能「道成寺」にはおどろいた。前半の乱拍子と呼ばれる二十分にもおよぶパートの、言葉では説明しがたい異様さに、心をうばわれたようになった。能は近年、それなりに回数を観てきたが、このようなものを観るのははじめてだと思った。全体で一時間四十分にもおよんだと思われる上演時間を、最後まで長いものに感じさせなかった。

はじまりからしばらくして、シテが入場してくるのだが、これが例によって驚くべき低速度で、ここまではいつものことなのだが、やがて鋭い声と沈黙、シテが爪先を少し持ち上げ、小鼓の一打が起きて、爪先を下げる。…それを果てしなくくりかえす。シテは舞台上をおそろしく緩慢な速度で移動していくのだが、観ていると、それはもはや移動には見えない。ある奇妙な手続きにしたがった特異な儀式を、館内ぜんたいが、固唾を飲んで観続けているような状況になる。前の席の婆さんが、背もたれから身を起こしてやや前かがみになって、前の席の背もたれを血管の浮き出た痩せた手に力を込めてしっかり握りしめている。その手の指先に加わってる力の意味が、よくわかる気がする。そんな気持ちで観続けるしかないような、何か得体の知れない緊張感にみちた時間なのだ。

このような振り付けが、本当に古来から続いているものなのかどうか、訝しく感じられるほどで、無機的で執拗な反復、間合いの取り方、小鼓による掛け声。低域から中域へと変容する人の肉声の変化が、まるでシンセのツマミをぐーっと回すかのごとく館内に満ちては消えていき、その後ほとんど短い絶叫のような一喝の余韻が響き、どん!と足が踏み鳴らされ、ふたたび静寂、小鼓一打、ふたたび静寂、篳篥の高温が、耳のすぐ傍に響き、同様の手順がひたすらくりかえされ、それらすべてが、なぜかきわめて現代的というか、現代のテンポ感、質感をしっかりとたたえた、極度に突き詰めたミニマリズムの感触に、かぎりなく近いといった印象をもった。(終演後、妻に冗談半分で「まるでダムタイプみたいな…」と言ったら、相手はとくに笑いもせず「そう言われてもあまり違和感ない」と答えた。「現代っていうか、未来的な感じ…、まるでSFみたいな」と。)
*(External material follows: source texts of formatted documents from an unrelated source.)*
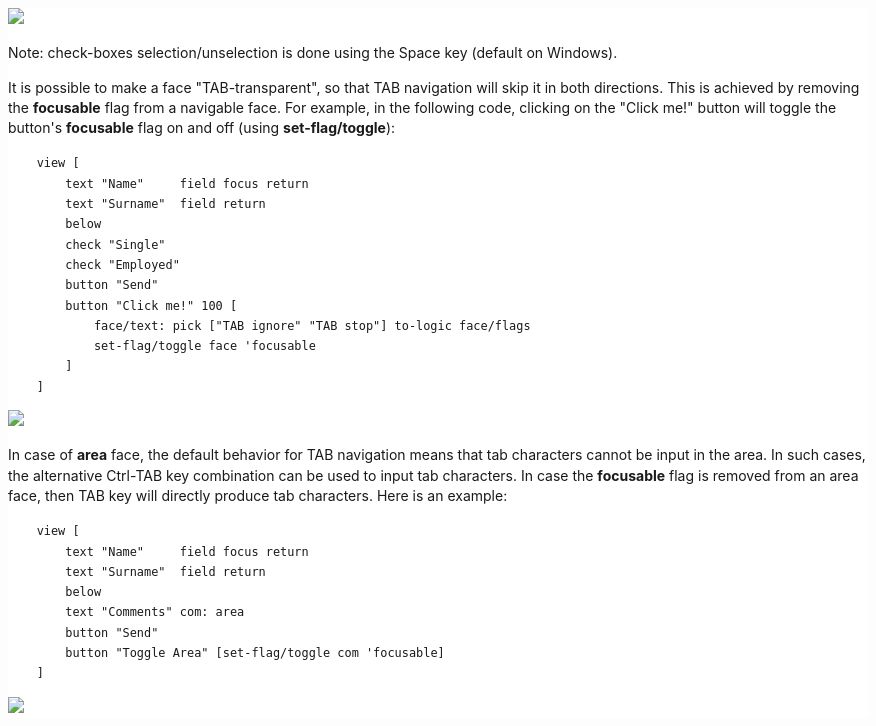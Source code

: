 [![](https://blogger.googleusercontent.com/img/b/R29vZ2xl/AVvXsEgSP672DqsfygeuPy2w0YtkQh1etv2inEENXX-8CceewJWfzyp6pKb1AwEEP89mbdyFA4iGWNgmJJ8exYk0lP34PBp5JFy7yN5TcHbLfYxIcB94-IWM5H3PmLHYnflBlSalfSDofZaZySmyQpVlyrw0H2Pt-LaawhxJpF9crHnb1otH37JWnL5w-SyXMgNO/s1600/tab1.gif)](https://blogger.googleusercontent.com/img/b/R29vZ2xl/AVvXsEgSP672DqsfygeuPy2w0YtkQh1etv2inEENXX-8CceewJWfzyp6pKb1AwEEP89mbdyFA4iGWNgmJJ8exYk0lP34PBp5JFy7yN5TcHbLfYxIcB94-IWM5H3PmLHYnflBlSalfSDofZaZySmyQpVlyrw0H2Pt-LaawhxJpF9crHnb1otH37JWnL5w-SyXMgNO/s301/tab1.gif)

Note: check-boxes selection/unselection is done using the Space key (default on Windows).

It is possible to make a face "TAB-transparent", so that TAB navigation will skip it in both directions. This is achieved by removing the **focusable** flag from a navigable face. For example, in the following code, clicking on the "Click me!" button will toggle the button's **focusable** flag on and off (using **set-flag/toggle**):

```
    view [
        text "Name"     field focus return
        text "Surname"  field return
        below 
        check "Single"     
        check "Employed"   
        button "Send"
        button "Click me!" 100 [
            face/text: pick ["TAB ignore" "TAB stop"] to-logic face/flags          
            set-flag/toggle face 'focusable
        ]
    ]
```

[![](https://blogger.googleusercontent.com/img/b/R29vZ2xl/AVvXsEiz6KH_wGYaOHkipTGplsV2hKYrIESZ3KJSYm98FE4EJJ9tI6gLtG4tDF90bhpOhSKlbXfuggZDYIvVkcE7FNXSomlXqiGBpCuEcT2_I6GiXlXlq4RX6ktsMOo_i7yp4xu25EK7wboKlAeELoIQlBEVeZVc7q01If1gZrXkGbBRrz77mLg3J_3znUUjQ2vF/s16000/tab2.gif)](https://blogger.googleusercontent.com/img/b/R29vZ2xl/AVvXsEiz6KH_wGYaOHkipTGplsV2hKYrIESZ3KJSYm98FE4EJJ9tI6gLtG4tDF90bhpOhSKlbXfuggZDYIvVkcE7FNXSomlXqiGBpCuEcT2_I6GiXlXlq4RX6ktsMOo_i7yp4xu25EK7wboKlAeELoIQlBEVeZVc7q01If1gZrXkGbBRrz77mLg3J_3znUUjQ2vF/s354/tab2.gif)

In case of **area** face, the default behavior for TAB navigation means that tab characters cannot be input in the area. In such cases, the alternative Ctrl-TAB key combination can be used to input tab characters. In case the **focusable** flag is removed from an area face, then TAB key will directly produce tab characters. Here is an example:

```
    view [
        text "Name"     field focus return
        text "Surname"  field return
        below 
       	text "Comments" com: area 
        button "Send"
        button "Toggle Area" [set-flag/toggle com 'focusable]
    ]
```

[![](https://blogger.googleusercontent.com/img/b/R29vZ2xl/AVvXsEjGmReuDpyW3ziRvmV6qZkQjCewnLGFhAPz0EAuv2sqyqRXlOA_hR-DK9WD2OjuzBPxsE3DFam7XyCVjbpqJ8Wst7hqYuPT-TFsVqQuAFgYyWm4Xwjpk2SSldsUp6IZKtmCDjx_hbOIXlJvL0DCSHP5Kes-3JBQ9WU0aRuP-9P9uaazLaFdRNSY841rgexE/s16000/tab3.gif)](https://blogger.googleusercontent.com/img/b/R29vZ2xl/AVvXsEjGmReuDpyW3ziRvmV6qZkQjCewnLGFhAPz0EAuv2sqyqRXlOA_hR-DK9WD2OjuzBPxsE3DFam7XyCVjbpqJ8Wst7hqYuPT-TFsVqQuAFgYyWm4Xwjpk2SSldsUp6IZKtmCDjx_hbOIXlJvL0DCSHP5Kes-3JBQ9WU0aRuP-9P9uaazLaFdRNSY841rgexE/s547/tab3.gif)
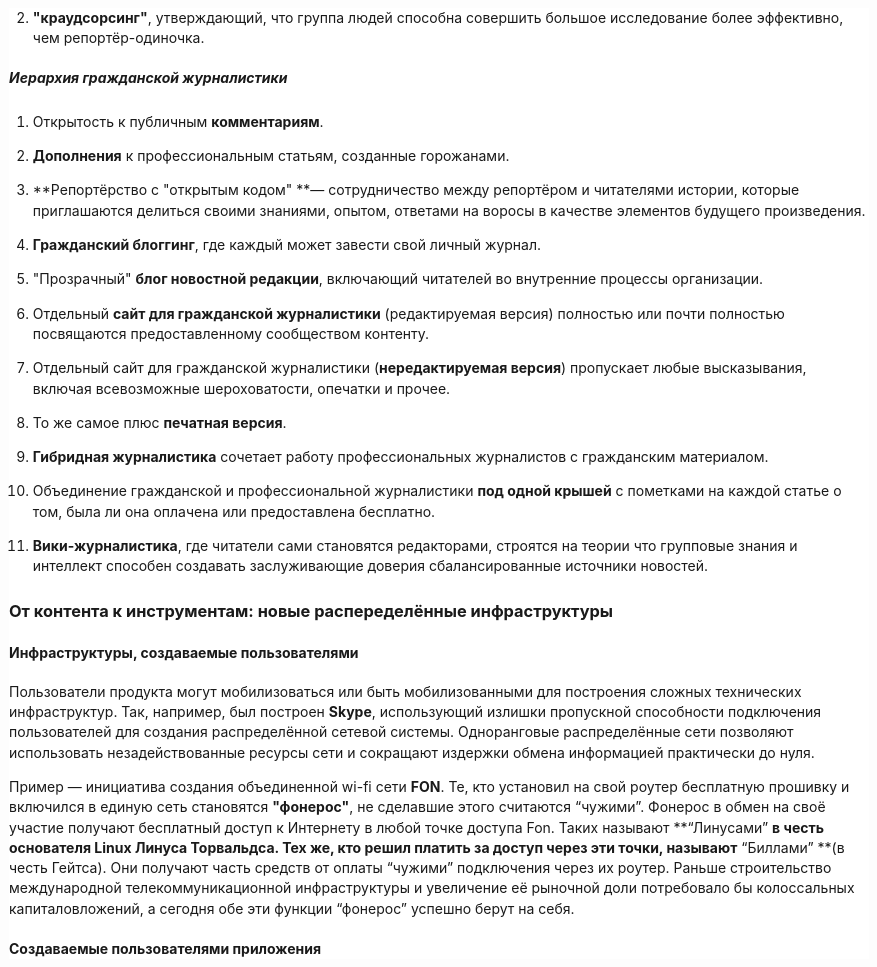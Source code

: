 2. **"краудсорсинг"**, утверждающий, что группа людей способна совершить большое исследование более эффективно, чем репортёр-одиночка.

##### Иерархия гражданской журналистики

1. Открытость к публичным **комментариям**.

2. **Дополнения** к профессиональным статьям, созданные горожанами.

3. **Репортёрство с "открытым кодом" **— сотрудничество между репортёром и читателями истории, которые приглашаются делиться своими знаниями, опытом, ответами на воросы в качестве элементов будущего произведения.

4. **Гражданский блоггинг**, где каждый может завести свой личный журнал.

5. "Прозрачный" **блог новостной редакции**, включающий читателей во внутренние процессы организации.

6. Отдельный **сайт для гражданской журналистики** (редактируемая версия) полностью или почти полностью посвящаются предоставленному сообществом контенту.

7. Отдельный сайт для гражданской журналистики (**нередактируемая версия**) пропускает любые высказывания, включая всевозможные шероховатости, опечатки и прочее.

8. То же самое плюс **печатная версия**.

9. **Гибридная журналистика** сочетает работу профессиональных журналистов с гражданским материалом.

10. Объединение гражданской и профессиональной журналистики **под одной крышей** с пометками на каждой статье о том, была ли она оплачена или предоставлена бесплатно.

11. **Вики-журналистика**, где читатели сами становятся редакторами, строятся на теории что групповые знания и интеллект способен создавать заслуживающие доверия сбалансированные источники новостей. 

### От контента к инструментам: новые распеределённые инфраструктуры

#### Инфраструктуры, создаваемые пользователями

Пользователи продукта могут мобилизоваться или быть мобилизованными для построения сложных технических инфраструктур. Так, например, был построен **Skype**, использующий излишки пропускной способности подключения пользователей для создания распределённой сетевой системы. Одноранговые распределённые сети позволяют использовать незадействованные ресурсы сети и сокращают издержки обмена информацией практически до нуля.

Пример — инициатива создания объединенной wi-fi сети **FON**. Те, кто установил на свой роутер бесплатную прошивку и включился в единую сеть становятся **"фонерос"**, не сделавшие этого считаются “чужими”. Фонерос в обмен на своё участие получают бесплатный доступ к Интернету в любой точке доступа Fon. Таких называют **“Линусами” **в честь основателя Linux Линуса Торвальдса. Тех же, кто решил платить за доступ через эти точки, называют** “Биллами” **(в честь Гейтса). Они получают часть средств от оплаты “чужими” подключения через их роутер. Раньше строительство международной телекоммуникационной инфраструктуры и увеличение её рыночной доли потребовало бы колоссальных капиталовложений, а сегодня обе эти функции “фонерос” успешно берут на себя.

#### Создаваемые пользователями приложения
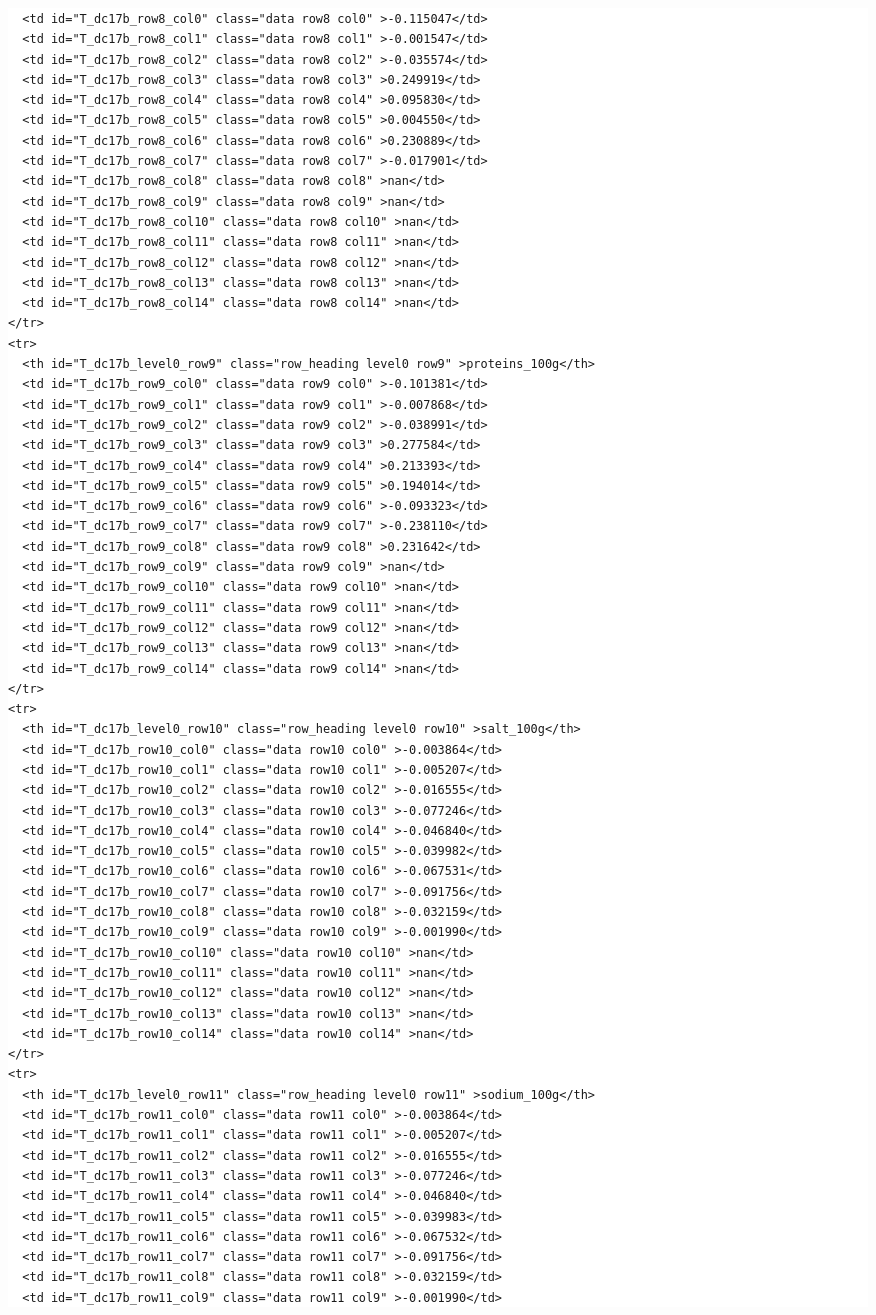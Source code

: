       <td id="T_dc17b_row8_col0" class="data row8 col0" >-0.115047</td>
      <td id="T_dc17b_row8_col1" class="data row8 col1" >-0.001547</td>
      <td id="T_dc17b_row8_col2" class="data row8 col2" >-0.035574</td>
      <td id="T_dc17b_row8_col3" class="data row8 col3" >0.249919</td>
      <td id="T_dc17b_row8_col4" class="data row8 col4" >0.095830</td>
      <td id="T_dc17b_row8_col5" class="data row8 col5" >0.004550</td>
      <td id="T_dc17b_row8_col6" class="data row8 col6" >0.230889</td>
      <td id="T_dc17b_row8_col7" class="data row8 col7" >-0.017901</td>
      <td id="T_dc17b_row8_col8" class="data row8 col8" >nan</td>
      <td id="T_dc17b_row8_col9" class="data row8 col9" >nan</td>
      <td id="T_dc17b_row8_col10" class="data row8 col10" >nan</td>
      <td id="T_dc17b_row8_col11" class="data row8 col11" >nan</td>
      <td id="T_dc17b_row8_col12" class="data row8 col12" >nan</td>
      <td id="T_dc17b_row8_col13" class="data row8 col13" >nan</td>
      <td id="T_dc17b_row8_col14" class="data row8 col14" >nan</td>
    </tr>
    <tr>
      <th id="T_dc17b_level0_row9" class="row_heading level0 row9" >proteins_100g</th>
      <td id="T_dc17b_row9_col0" class="data row9 col0" >-0.101381</td>
      <td id="T_dc17b_row9_col1" class="data row9 col1" >-0.007868</td>
      <td id="T_dc17b_row9_col2" class="data row9 col2" >-0.038991</td>
      <td id="T_dc17b_row9_col3" class="data row9 col3" >0.277584</td>
      <td id="T_dc17b_row9_col4" class="data row9 col4" >0.213393</td>
      <td id="T_dc17b_row9_col5" class="data row9 col5" >0.194014</td>
      <td id="T_dc17b_row9_col6" class="data row9 col6" >-0.093323</td>
      <td id="T_dc17b_row9_col7" class="data row9 col7" >-0.238110</td>
      <td id="T_dc17b_row9_col8" class="data row9 col8" >0.231642</td>
      <td id="T_dc17b_row9_col9" class="data row9 col9" >nan</td>
      <td id="T_dc17b_row9_col10" class="data row9 col10" >nan</td>
      <td id="T_dc17b_row9_col11" class="data row9 col11" >nan</td>
      <td id="T_dc17b_row9_col12" class="data row9 col12" >nan</td>
      <td id="T_dc17b_row9_col13" class="data row9 col13" >nan</td>
      <td id="T_dc17b_row9_col14" class="data row9 col14" >nan</td>
    </tr>
    <tr>
      <th id="T_dc17b_level0_row10" class="row_heading level0 row10" >salt_100g</th>
      <td id="T_dc17b_row10_col0" class="data row10 col0" >-0.003864</td>
      <td id="T_dc17b_row10_col1" class="data row10 col1" >-0.005207</td>
      <td id="T_dc17b_row10_col2" class="data row10 col2" >-0.016555</td>
      <td id="T_dc17b_row10_col3" class="data row10 col3" >-0.077246</td>
      <td id="T_dc17b_row10_col4" class="data row10 col4" >-0.046840</td>
      <td id="T_dc17b_row10_col5" class="data row10 col5" >-0.039982</td>
      <td id="T_dc17b_row10_col6" class="data row10 col6" >-0.067531</td>
      <td id="T_dc17b_row10_col7" class="data row10 col7" >-0.091756</td>
      <td id="T_dc17b_row10_col8" class="data row10 col8" >-0.032159</td>
      <td id="T_dc17b_row10_col9" class="data row10 col9" >-0.001990</td>
      <td id="T_dc17b_row10_col10" class="data row10 col10" >nan</td>
      <td id="T_dc17b_row10_col11" class="data row10 col11" >nan</td>
      <td id="T_dc17b_row10_col12" class="data row10 col12" >nan</td>
      <td id="T_dc17b_row10_col13" class="data row10 col13" >nan</td>
      <td id="T_dc17b_row10_col14" class="data row10 col14" >nan</td>
    </tr>
    <tr>
      <th id="T_dc17b_level0_row11" class="row_heading level0 row11" >sodium_100g</th>
      <td id="T_dc17b_row11_col0" class="data row11 col0" >-0.003864</td>
      <td id="T_dc17b_row11_col1" class="data row11 col1" >-0.005207</td>
      <td id="T_dc17b_row11_col2" class="data row11 col2" >-0.016555</td>
      <td id="T_dc17b_row11_col3" class="data row11 col3" >-0.077246</td>
      <td id="T_dc17b_row11_col4" class="data row11 col4" >-0.046840</td>
      <td id="T_dc17b_row11_col5" class="data row11 col5" >-0.039983</td>
      <td id="T_dc17b_row11_col6" class="data row11 col6" >-0.067532</td>
      <td id="T_dc17b_row11_col7" class="data row11 col7" >-0.091756</td>
      <td id="T_dc17b_row11_col8" class="data row11 col8" >-0.032159</td>
      <td id="T_dc17b_row11_col9" class="data row11 col9" >-0.001990</td>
観能は、それをいま自分が見ると同時に、何百年も前の人間もまた、それを観ていたという想像を並行させて観ている。その何百年も前にいくつかのバリエーションをもたせている。江戸時代の人が観たそれと、昭和の時代の人が観たそれを想像して、それらの鑑賞者と自分との距離を推し量っている。彼らが観たものが何だったかを、目の前に観ているものから想像している。それは彼らにとって観能がどんなものだったのか、彼らの生活のなかに、観能がどのような位置を占めていたのか、ということになる。

能と能でないものの区分が、ある「取り決め」が作用している時間と場所にあるはずで、その取り決めの境界線に立ち会うのが、観能ということになる。かつての彼らが、その境界線に立ち会ったときに、どのような心の動きを感受していたのか、そこのところを想像している。